Williams is one of a handful of writers and academics pushing secession as a viable alternative to what they say is a federal government that has gone astray. The idea, which is being pushed by several different groups, has gotten renewed attention in recent years due to disenchantment over the Iraq war, rising oil prices and the formation of the pro-secession groups in other states.

Their hopes of gaining more momentum through Town Meeting votes, however, will likely have to wait another year.

Despite expressions of interest from people in Bradford, Brookline, Brattleboro, Burlington, Fayston, Moretown, Montpelier, Richford, Strafford, Stockbridge, St. Johnsbury, Vershire, Waitsfield, Warren, Waterbury and Wilmington, no Town Meeting votes are planned.

"The message is that the idea of Vermont independence is a new and radical idea, and it's not an idea people are going to come to easily," said Williams, of Waitsfield. "We're under no illusions. It's a difficult idea to accept. Once you sort of acknowledge that it's a viable option, people are willing to explore it.

"But this is our first year of getting this going," he said.

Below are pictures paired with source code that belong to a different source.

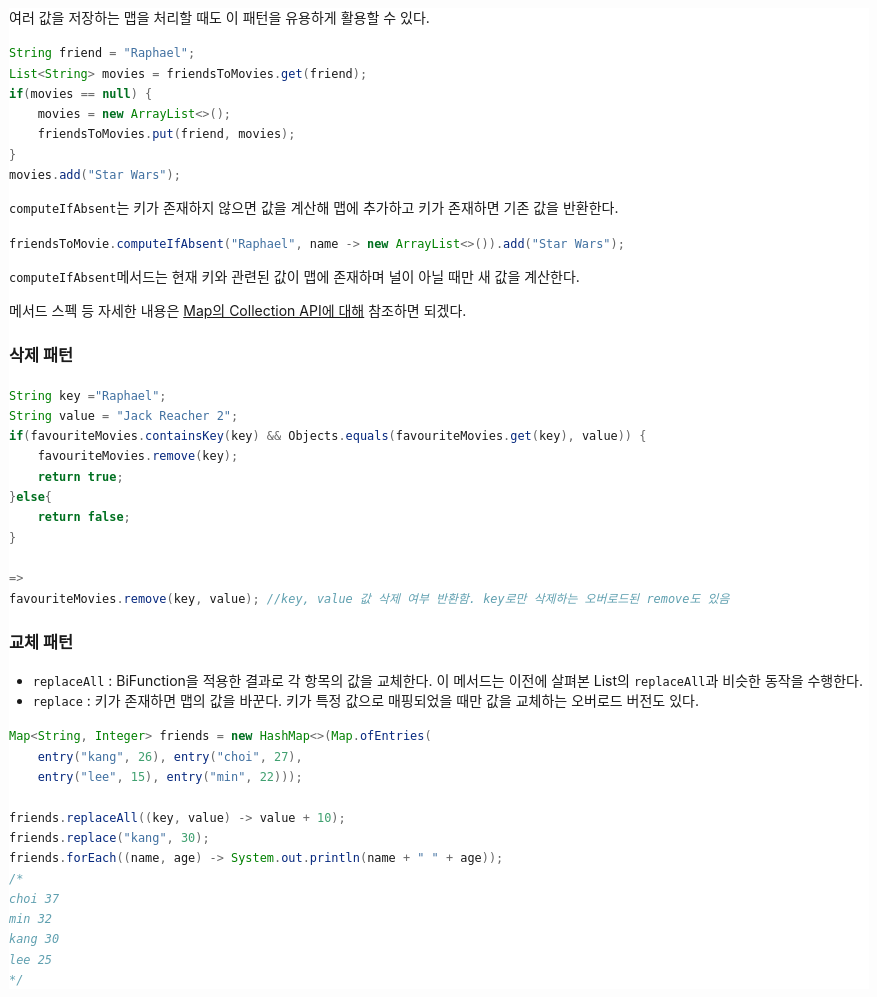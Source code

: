 여러 값을 저장하는 맵을 처리할 때도 이 패턴을 유용하게 활용할 수 있다.  

```java
String friend = "Raphael";
List<String> movies = friendsToMovies.get(friend);
if(movies == null) {
    movies = new ArrayList<>();
    friendsToMovies.put(friend, movies);
}
movies.add("Star Wars");
```

``computeIfAbsent``는 키가 존재하지 않으면 값을 계산해 맵에 추가하고 키가 존재하면 기존 값을 반환한다.  

```java
friendsToMovie.computeIfAbsent("Raphael", name -> new ArrayList<>()).add("Star Wars");
```

``computeIfAbsent``메서드는 현재 키와 관련된 값이 맵에 존재하며 널이 아닐 때만 새 값을 계산한다.  

메서드 스펙 등 자세한 내용은 [Map의 Collection API에 대해](https://github.com/Be-poz/TIL/blob/master/Java/Map%EC%9D%98%20Collection%20API%20%EC%97%90%20%EB%8C%80%ED%95%B4.md) 참조하면 되겠다.  

### 삭제 패턴

```java
String key ="Raphael";
String value = "Jack Reacher 2";
if(favouriteMovies.containsKey(key) && Objects.equals(favouriteMovies.get(key), value)) {
    favouriteMovies.remove(key);
    return true;
}else{
    return false;
}

=>
favouriteMovies.remove(key, value);	//key, value 값 삭제 여부 반환함. key로만 삭제하는 오버로드된 remove도 있음
```

### 교체 패턴

* ``replaceAll`` : BiFunction을 적용한 결과로 각 항목의 값을 교체한다. 이 메서드는 이전에 살펴본 List의 ``replaceAll``과 비슷한 동작을 수행한다.
* ``replace`` : 키가 존재하면 맵의 값을 바꾼다. 키가 특정 값으로 매핑되었을 때만 값을 교체하는 오버로드 버전도 있다.

```java
Map<String, Integer> friends = new HashMap<>(Map.ofEntries(
    entry("kang", 26), entry("choi", 27),
    entry("lee", 15), entry("min", 22)));

friends.replaceAll((key, value) -> value + 10);
friends.replace("kang", 30);
friends.forEach((name, age) -> System.out.println(name + " " + age));
/*
choi 37
min 32
kang 30
lee 25
*/
```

The measure they had hoped to put before voters says:

"Be it resolved that we, the citizens of the UNDERSIGNED TOWN, call on the Vermont state legislature to convene a special session to debate the following one sentence resolution:

"Be it resolved that the state of Vermont peacefully and democratically free itself from the United States of America and return to its status as an independent republic, as it was between January 15, 1777 and March 4, 1791."

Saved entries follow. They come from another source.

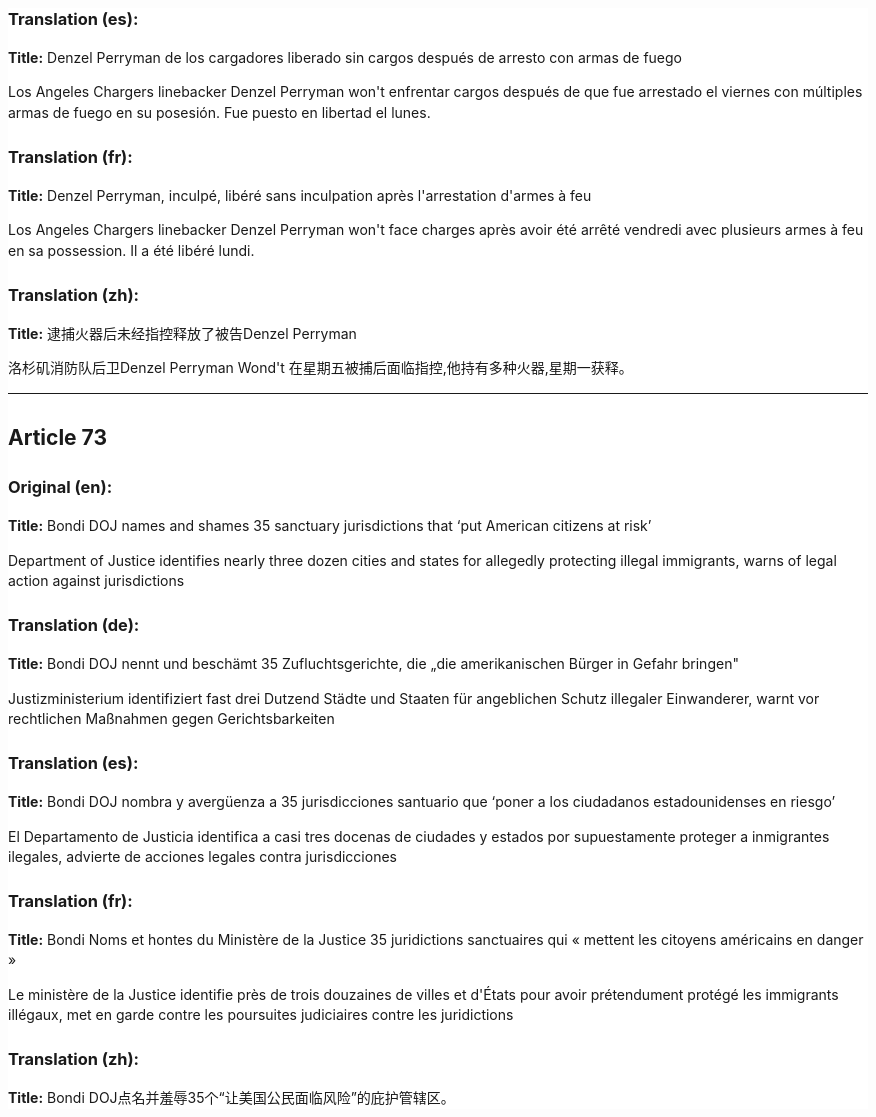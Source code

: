 ### Translation (es):
**Title:** Denzel Perryman de los cargadores liberado sin cargos después de arresto con armas de fuego

Los Angeles Chargers linebacker Denzel Perryman won&apos;t enfrentar cargos después de que fue arrestado el viernes con múltiples armas de fuego en su posesión. Fue puesto en libertad el lunes.

### Translation (fr):
**Title:** Denzel Perryman, inculpé, libéré sans inculpation après l'arrestation d'armes à feu

Los Angeles Chargers linebacker Denzel Perryman won&apos;t face charges après avoir été arrêté vendredi avec plusieurs armes à feu en sa possession. Il a été libéré lundi.

### Translation (zh):
**Title:** 逮捕火器后未经指控释放了被告Denzel Perryman

洛杉矶消防队后卫Denzel Perryman Wond&apos;t 在星期五被捕后面临指控,他持有多种火器,星期一获释。

---

## Article 73
### Original (en):
**Title:** Bondi DOJ names and shames 35 sanctuary jurisdictions that ‘put American citizens at risk’

Department of Justice identifies nearly three dozen cities and states for allegedly protecting illegal immigrants, warns of legal action against jurisdictions

### Translation (de):
**Title:** Bondi DOJ nennt und beschämt 35 Zufluchtsgerichte, die „die amerikanischen Bürger in Gefahr bringen"

Justizministerium identifiziert fast drei Dutzend Städte und Staaten für angeblichen Schutz illegaler Einwanderer, warnt vor rechtlichen Maßnahmen gegen Gerichtsbarkeiten

### Translation (es):
**Title:** Bondi DOJ nombra y avergüenza a 35 jurisdicciones santuario que ‘poner a los ciudadanos estadounidenses en riesgo’

El Departamento de Justicia identifica a casi tres docenas de ciudades y estados por supuestamente proteger a inmigrantes ilegales, advierte de acciones legales contra jurisdicciones

### Translation (fr):
**Title:** Bondi Noms et hontes du Ministère de la Justice 35 juridictions sanctuaires qui « mettent les citoyens américains en danger »

Le ministère de la Justice identifie près de trois douzaines de villes et d'États pour avoir prétendument protégé les immigrants illégaux, met en garde contre les poursuites judiciaires contre les juridictions

### Translation (zh):
**Title:** Bondi DOJ点名并羞辱35个“让美国公民面临风险”的庇护管辖区。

In Waitsfield, they needed about 73 signatures but got only about 50.

"We never saw it," said Valerie Capels, Town Administrator. "If it was circulated, it didn't get to the town hall."

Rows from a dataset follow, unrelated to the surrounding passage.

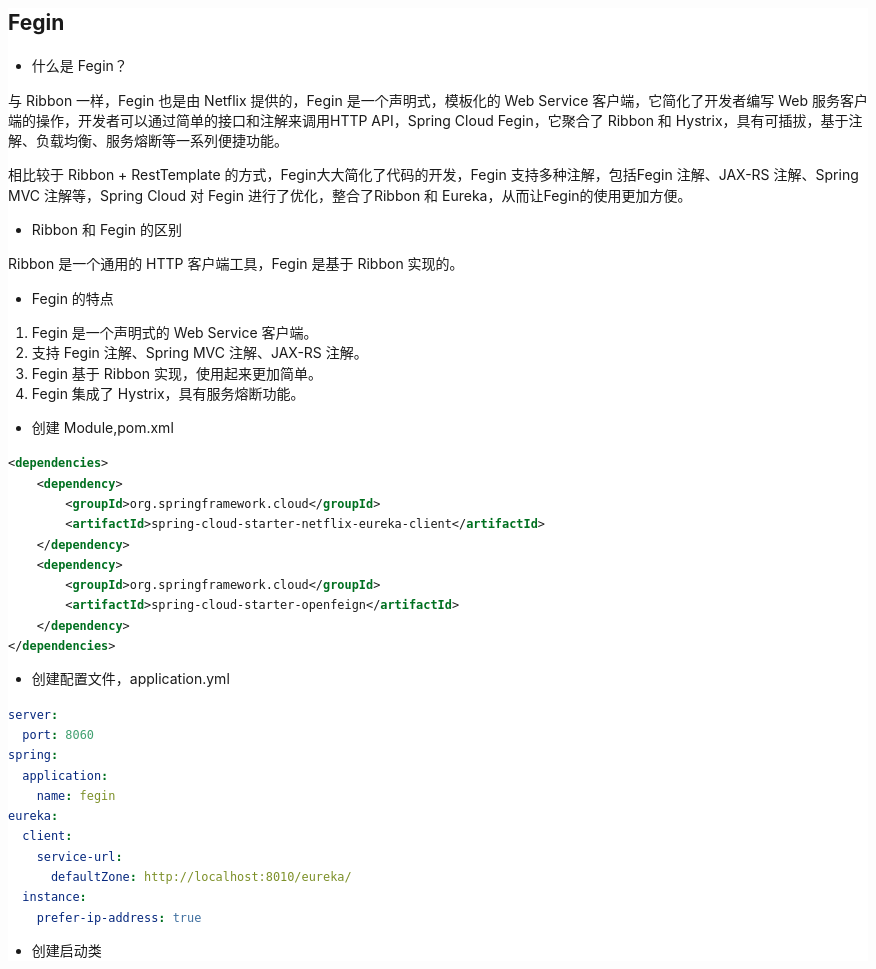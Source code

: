 ## Fegin

- 什么是 Fegin？

与 Ribbon 一样，Fegin 也是由 Netflix 提供的，Fegin 是一个声明式，模板化的 Web Service 客户端，它简化了开发者编写 Web 服务客户端的操作，开发者可以通过简单的接口和注解来调用HTTP API，Spring Cloud Fegin，它聚合了 Ribbon 和 Hystrix，具有可插拔，基于注解、负载均衡、服务熔断等一系列便捷功能。



相比较于 Ribbon + RestTemplate 的方式，Fegin大大简化了代码的开发，Fegin 支持多种注解，包括Fegin 注解、JAX-RS 注解、Spring MVC 注解等，Spring Cloud 对 Fegin 进行了优化，整合了Ribbon 和 Eureka，从而让Fegin的使用更加方便。



- Ribbon 和 Fegin 的区别

Ribbon 是一个通用的 HTTP 客户端工具，Fegin 是基于 Ribbon 实现的。

- Fegin 的特点

1. Fegin 是一个声明式的 Web Service 客户端。
2. 支持 Fegin 注解、Spring MVC 注解、JAX-RS 注解。
3. Fegin 基于 Ribbon 实现，使用起来更加简单。
4. Fegin 集成了 Hystrix，具有服务熔断功能。

- 创建 Module,pom.xml

```xml
<dependencies>
    <dependency>
        <groupId>org.springframework.cloud</groupId>
        <artifactId>spring-cloud-starter-netflix-eureka-client</artifactId>
    </dependency>
    <dependency>
        <groupId>org.springframework.cloud</groupId>
        <artifactId>spring-cloud-starter-openfeign</artifactId>
    </dependency>
</dependencies>
```

- 创建配置文件，application.yml

```yaml
server:
  port: 8060
spring:
  application:
    name: fegin
eureka:
  client:
    service-url:
      defaultZone: http://localhost:8010/eureka/
  instance:
    prefer-ip-address: true
```

- 创建启动类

In nearby Fayston, secession supporter Gaelan Brown, 31, collected about 20 signatures — which was 30 shy of what he needed.

"I kind of think it's a little premature still," he said Wednesday. "People are scared by the thought. They're either on board — which is a small percentage of people — or they don't understand what it would mean or whether it's possible and 'Didn't the Civil War prove you can't do that?"' he said

"There's so many layers of understanding that need to be developed," he said.